"Its nuclear and ballistic missile programs pose a grave threat to (the) peace and security of Asia and to the world."
Obama offered Kim Jong-Il's reclusive state a way back to "full integration" into the global community through talks, but only if it verifiably dismantled its nuclear programs -- and warned of stern consequences if it did not.
"There's been a pattern in the past where North Korea behaves in a belligerent fashion, and if it waits long enough is then rewarded with foodstuffs and fuel and concessionary loans and a whole range of benefits," he said.
"The message we're sending -- and when I say 'we,' not simply the United States and the Republic of Korea, but I think the international community -- is we are going to break that pattern."
Obama also vowed to defend South Korea and said Washington planned "serious enforcement" of sanctions against the North, a week after the UN Security Council tightened controls on arms shipments involving the hardline state.
And the US president said measures were being discussed with other regional partners involved in six-party denuclearization talks, namely China, Japan and Russia, "to make it clear to North Korea that it will not find security or respect through threats and illegal weapons."
After talks and lunch at the White House, Lee welcomed assurances that his country remains under the US security umbrella and said Obama, who advocates an eventual end to nuclear weapons, made clear it included the US nuclear deterrent.
"This has given the South Korean people a greater sense of security," Lee said.
"We agreed that under no circumstance are we going to allow North Korea to possess nuclear weapons," Lee said.
On the ground in Asia, Inter-Korean relations remained hostile Wednesday amid low expectations of success for a South Korean delegation in North Korea for talks on the future of a jointly-run industrial estate.
Speaking after the summit Obama, Lee had categorically rejected the North's new financial demands for the Kaesong estate as excessive.
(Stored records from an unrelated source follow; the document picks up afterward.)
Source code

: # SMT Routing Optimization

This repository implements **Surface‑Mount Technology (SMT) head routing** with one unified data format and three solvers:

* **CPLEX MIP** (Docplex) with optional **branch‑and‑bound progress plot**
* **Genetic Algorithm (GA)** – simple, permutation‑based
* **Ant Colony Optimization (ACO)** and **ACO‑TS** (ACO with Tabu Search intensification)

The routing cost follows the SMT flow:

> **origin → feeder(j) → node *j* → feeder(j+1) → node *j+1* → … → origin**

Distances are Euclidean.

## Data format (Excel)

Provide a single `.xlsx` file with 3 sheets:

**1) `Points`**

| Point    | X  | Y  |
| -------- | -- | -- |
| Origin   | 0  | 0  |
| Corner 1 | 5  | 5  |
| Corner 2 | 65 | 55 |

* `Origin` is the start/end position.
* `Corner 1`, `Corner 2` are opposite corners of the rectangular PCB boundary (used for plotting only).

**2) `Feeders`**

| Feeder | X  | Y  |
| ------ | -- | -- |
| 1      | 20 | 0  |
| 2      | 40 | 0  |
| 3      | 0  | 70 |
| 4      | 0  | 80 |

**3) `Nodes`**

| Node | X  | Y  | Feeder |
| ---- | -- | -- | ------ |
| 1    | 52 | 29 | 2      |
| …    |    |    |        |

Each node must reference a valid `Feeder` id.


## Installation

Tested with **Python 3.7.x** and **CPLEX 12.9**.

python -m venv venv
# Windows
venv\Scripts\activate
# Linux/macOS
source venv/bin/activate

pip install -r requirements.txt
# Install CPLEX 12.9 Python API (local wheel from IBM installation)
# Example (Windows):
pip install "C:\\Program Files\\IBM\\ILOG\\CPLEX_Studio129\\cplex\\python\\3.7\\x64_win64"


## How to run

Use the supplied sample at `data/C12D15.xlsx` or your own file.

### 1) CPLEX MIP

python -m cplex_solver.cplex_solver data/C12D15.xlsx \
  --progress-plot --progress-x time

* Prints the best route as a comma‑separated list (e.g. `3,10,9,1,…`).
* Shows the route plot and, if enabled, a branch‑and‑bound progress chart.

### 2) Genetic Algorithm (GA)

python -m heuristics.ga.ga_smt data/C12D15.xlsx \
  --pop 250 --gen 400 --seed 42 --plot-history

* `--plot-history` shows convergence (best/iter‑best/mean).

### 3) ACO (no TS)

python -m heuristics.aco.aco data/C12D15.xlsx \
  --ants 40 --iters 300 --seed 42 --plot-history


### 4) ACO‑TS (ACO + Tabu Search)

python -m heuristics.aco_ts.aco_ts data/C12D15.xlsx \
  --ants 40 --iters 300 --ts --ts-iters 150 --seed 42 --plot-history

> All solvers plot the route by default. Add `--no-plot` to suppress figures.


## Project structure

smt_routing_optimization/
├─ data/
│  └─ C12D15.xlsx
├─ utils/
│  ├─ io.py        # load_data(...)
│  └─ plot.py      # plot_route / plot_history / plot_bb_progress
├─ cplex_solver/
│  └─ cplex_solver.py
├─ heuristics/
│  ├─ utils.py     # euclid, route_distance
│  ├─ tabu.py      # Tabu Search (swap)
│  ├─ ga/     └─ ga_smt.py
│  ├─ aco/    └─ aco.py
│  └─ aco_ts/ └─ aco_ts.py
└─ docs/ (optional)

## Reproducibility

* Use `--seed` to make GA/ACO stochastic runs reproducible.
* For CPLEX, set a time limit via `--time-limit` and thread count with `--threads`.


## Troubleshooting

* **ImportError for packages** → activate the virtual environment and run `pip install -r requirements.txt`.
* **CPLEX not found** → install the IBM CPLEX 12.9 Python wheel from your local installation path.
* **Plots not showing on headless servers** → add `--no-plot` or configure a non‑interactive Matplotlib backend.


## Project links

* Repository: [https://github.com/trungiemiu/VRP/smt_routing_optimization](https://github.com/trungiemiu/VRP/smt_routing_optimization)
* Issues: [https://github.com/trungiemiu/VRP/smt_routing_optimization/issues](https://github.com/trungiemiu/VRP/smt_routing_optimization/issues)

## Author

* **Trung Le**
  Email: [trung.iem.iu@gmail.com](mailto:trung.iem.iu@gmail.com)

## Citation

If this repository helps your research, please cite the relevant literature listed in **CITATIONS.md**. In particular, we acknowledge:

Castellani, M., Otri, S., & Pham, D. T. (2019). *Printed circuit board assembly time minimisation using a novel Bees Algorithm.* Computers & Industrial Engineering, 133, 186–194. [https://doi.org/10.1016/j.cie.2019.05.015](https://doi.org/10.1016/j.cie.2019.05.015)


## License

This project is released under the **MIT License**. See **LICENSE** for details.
But on the major economic issue for Lee on Tuesday, the South's leader said that he and Obama agreed to working-level talks to advance a free trade agreement -- which the US leader had branded as flawed before taking office.
Obama said he was "committed" to advancing the free trade deal but refused to put a timeline on it, admitting that differences remained over exports of US beef and cars to South Korea.
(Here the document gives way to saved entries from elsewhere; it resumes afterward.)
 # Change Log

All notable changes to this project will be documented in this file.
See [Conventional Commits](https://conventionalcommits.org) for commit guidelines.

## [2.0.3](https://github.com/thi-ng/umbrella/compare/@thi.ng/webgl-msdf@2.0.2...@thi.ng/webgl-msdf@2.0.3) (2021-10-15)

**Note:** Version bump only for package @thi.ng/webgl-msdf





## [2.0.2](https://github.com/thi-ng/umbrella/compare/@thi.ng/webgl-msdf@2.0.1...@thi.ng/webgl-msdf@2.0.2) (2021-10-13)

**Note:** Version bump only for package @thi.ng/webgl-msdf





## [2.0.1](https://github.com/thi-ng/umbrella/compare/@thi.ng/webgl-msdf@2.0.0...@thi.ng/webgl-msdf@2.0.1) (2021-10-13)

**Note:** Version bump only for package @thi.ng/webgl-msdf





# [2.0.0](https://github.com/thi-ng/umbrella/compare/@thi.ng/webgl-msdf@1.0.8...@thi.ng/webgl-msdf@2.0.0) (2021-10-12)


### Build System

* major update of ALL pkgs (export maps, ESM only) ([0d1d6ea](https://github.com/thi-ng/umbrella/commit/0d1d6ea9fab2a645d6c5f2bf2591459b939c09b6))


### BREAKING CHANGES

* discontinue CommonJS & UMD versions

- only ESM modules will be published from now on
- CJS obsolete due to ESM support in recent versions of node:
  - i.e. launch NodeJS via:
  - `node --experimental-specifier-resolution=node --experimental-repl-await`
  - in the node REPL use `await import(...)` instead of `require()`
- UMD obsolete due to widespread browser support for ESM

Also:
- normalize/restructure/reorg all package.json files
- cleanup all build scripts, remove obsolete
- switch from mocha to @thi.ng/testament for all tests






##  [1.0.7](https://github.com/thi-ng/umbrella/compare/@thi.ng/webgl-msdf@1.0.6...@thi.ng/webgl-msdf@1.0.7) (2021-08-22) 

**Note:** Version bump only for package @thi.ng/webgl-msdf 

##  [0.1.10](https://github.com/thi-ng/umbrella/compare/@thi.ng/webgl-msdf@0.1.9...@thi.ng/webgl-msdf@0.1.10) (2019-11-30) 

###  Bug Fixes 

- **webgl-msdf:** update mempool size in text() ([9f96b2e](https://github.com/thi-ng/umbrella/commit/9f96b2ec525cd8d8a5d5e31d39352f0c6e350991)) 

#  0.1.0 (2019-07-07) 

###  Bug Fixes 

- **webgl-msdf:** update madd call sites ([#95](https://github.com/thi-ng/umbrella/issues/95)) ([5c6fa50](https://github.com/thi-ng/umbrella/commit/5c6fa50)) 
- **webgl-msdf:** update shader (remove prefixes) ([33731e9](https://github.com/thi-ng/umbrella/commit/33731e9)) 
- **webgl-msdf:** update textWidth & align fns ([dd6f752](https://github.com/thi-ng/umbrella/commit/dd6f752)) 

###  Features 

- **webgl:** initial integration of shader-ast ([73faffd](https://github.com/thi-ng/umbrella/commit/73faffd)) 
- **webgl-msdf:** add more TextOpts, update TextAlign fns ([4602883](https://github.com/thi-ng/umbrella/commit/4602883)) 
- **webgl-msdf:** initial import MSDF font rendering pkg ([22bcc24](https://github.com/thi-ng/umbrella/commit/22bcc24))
Pyongyang sent east Asian tensions into overdrive last month with its second nuclear detonation, which followed what Washington said was a disguised test of a long-range missile in April.
Obama came to office offering negotiations with the North, but Kim's government has grown ever more defiant.
On Saturday, the North vowed to build more nuclear bombs and start enriching uranium for a new atomic weapons program, in response to the new UN sanctions.
Some analysts have speculated that the saber-rattling is primarily rooted in an attempt by ailing 67-year-old Kim to bolster a succession plan involving his youngest son, Kim Jong-Un.
The United States stations some 28,500 troops in South Korea and more than 40,000 more in nearby Japan, which also has tense relations with Pyongyang.
Lee, a conservative businessman, took over last year and delighted many in what was then George W. Bush's Washington by reversing a decade-long "sunshine policy" under which South Korea put few restrictions on aid to the impoverished North.
There has been growing speculation in Washington meanwhile that North Korea may soon conduct its third nuclear test.